Output rose to 74.7 million metric tons in the three months to March 31, from 66.4 million tons a year earlier, the producer said Tuesday in a statement. That missed the 82.7 million ton median estimate of three analysts surveyed by Bloomberg.
Shipments from Rio’s mines in Western Australia’s Pilbara region fell as a result of wet weather, London-based Rio said in the statement. Dampier Port, used by the producer, was temporarily closed last month by Tropical Cyclone Olwyn and briefly in January by a storm.
“The weather conditions were known about, so the fall in output won’t be a concern for investors,” Evan Lucas, a Melbourne-based markets strategist at IG Ltd. said by phone. “They’ll be focused on the fact that full-year guidance is unchanged.”
An expansion of mines, railroads and port facilities in the Pilbara to raise output is almost complete, Rio said. It maintained its full-year guidance for total shipments of 350 million tons in 2015.

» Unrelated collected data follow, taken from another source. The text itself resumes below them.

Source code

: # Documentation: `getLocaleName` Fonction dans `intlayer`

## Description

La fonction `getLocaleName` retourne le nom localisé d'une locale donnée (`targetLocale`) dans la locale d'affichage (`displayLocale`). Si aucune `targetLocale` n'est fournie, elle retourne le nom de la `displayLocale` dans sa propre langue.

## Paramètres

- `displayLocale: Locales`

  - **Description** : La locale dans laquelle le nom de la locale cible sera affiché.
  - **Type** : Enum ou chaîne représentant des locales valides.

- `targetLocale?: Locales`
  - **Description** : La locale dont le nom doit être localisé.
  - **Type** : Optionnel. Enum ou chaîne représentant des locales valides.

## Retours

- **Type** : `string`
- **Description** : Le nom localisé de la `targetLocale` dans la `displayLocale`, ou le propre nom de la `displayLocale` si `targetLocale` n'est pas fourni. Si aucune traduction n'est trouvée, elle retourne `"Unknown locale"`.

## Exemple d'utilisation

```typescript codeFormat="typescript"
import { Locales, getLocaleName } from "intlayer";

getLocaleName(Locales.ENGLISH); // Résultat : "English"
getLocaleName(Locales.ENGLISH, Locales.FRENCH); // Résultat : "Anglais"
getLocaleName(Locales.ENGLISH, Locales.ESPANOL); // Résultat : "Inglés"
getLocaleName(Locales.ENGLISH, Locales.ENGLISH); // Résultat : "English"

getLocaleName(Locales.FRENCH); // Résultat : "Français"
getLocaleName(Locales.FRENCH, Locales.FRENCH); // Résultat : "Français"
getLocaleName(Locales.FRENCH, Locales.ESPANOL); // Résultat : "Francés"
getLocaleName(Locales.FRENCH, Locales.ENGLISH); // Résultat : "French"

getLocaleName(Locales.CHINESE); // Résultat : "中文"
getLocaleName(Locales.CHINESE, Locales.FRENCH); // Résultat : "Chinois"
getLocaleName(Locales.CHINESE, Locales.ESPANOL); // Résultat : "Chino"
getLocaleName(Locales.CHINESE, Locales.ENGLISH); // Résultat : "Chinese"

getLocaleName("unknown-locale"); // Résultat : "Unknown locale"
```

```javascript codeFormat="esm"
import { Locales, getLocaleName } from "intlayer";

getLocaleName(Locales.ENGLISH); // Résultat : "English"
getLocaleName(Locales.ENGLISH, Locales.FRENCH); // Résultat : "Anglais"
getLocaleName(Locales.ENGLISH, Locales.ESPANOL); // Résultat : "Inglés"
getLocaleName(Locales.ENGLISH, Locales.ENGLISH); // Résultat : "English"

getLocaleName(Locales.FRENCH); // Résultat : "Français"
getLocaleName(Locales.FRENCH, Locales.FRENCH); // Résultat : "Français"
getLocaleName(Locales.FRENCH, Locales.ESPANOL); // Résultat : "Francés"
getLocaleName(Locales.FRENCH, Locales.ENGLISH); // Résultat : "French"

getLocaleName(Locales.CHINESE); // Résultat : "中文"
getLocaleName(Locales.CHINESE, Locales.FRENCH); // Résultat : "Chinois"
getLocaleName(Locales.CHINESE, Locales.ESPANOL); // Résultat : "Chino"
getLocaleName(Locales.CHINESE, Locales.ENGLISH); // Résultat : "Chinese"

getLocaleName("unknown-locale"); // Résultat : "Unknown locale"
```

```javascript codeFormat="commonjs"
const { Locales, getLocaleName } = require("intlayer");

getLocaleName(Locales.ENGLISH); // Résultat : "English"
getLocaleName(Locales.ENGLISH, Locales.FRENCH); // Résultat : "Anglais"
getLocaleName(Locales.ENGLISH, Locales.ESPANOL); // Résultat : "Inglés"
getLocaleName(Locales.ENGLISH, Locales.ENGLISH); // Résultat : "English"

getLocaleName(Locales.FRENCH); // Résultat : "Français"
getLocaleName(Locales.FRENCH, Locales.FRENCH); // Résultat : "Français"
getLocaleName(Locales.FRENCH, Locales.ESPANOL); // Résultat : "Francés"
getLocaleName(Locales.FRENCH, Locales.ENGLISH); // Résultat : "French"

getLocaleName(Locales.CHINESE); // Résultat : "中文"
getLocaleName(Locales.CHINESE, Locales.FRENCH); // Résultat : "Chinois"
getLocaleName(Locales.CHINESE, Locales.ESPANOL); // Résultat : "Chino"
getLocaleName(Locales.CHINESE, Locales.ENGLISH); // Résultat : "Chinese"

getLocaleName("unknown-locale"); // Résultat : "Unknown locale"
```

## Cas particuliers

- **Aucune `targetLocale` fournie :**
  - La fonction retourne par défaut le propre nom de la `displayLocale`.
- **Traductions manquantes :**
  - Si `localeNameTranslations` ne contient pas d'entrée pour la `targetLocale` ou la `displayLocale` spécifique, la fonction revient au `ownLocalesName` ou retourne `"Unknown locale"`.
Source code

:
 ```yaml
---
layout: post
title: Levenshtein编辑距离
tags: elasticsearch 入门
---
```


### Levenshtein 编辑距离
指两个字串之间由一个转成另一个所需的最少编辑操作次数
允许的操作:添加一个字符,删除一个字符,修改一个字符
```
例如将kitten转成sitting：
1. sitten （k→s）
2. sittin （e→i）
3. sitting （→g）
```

Rio advanced 1.5 percent to A$55.50 in Sydney trading, trimming its decline this year to 4.3 percent.
After iron ore prices slumped by more than half in the past year there’s little prospect of a long-term rebound with demand for seaborne supplies likely to peak in 2016, according to Goldman Sachs Group Inc.
The largest producers have little alternative than to raise output to fully utilize their assets and lower costs, even though tumbling prices risk eroding profits and may jeopardize dividend targets, Goldman analysts led by Melbourne-based Craig Sainsbury wrote in an April 16 note.
Rio, the second-largest supplier of the steelmaking ingredient, will draw on its inventory through 2015 to maximize cash flow from its iron ore business.
“That’s making it clear that the long-term game is to be one of the three remaining iron ore producers,” IG’s Lucas said. “They are saying that they will continue to expand and that it doesn’t matter about the price, as long as they generate cash.”
Ore with 62 percent content delivered to China’s Qingdao advanced 1.3 percent to $51.57 a dry ton on Monday, according to Metal Bulletin Ltd. It fell to $47.08 on April 2, the lowest since 2005.
“Our aim is to protect our margins in the face of declining prices and maximize returns for shareholders throughout the cycle,” Rio’s Chief Executive Officer Sam Walsh said in the statement.
Copper mine output fell to 144,100 tons in the quarter, from 156,600 tons a year earlier, Rio said in its statement. That beat the 133,300 ton-median estimate of four analysts surveyed by Bloomberg.
Metallurgical coal output rose 10 percent to 2 million tons compared with a year earlier, beating a 1.79 million ton median estimate among three analysts. Thermal coal production rose 5 percent to 4.8 million tons.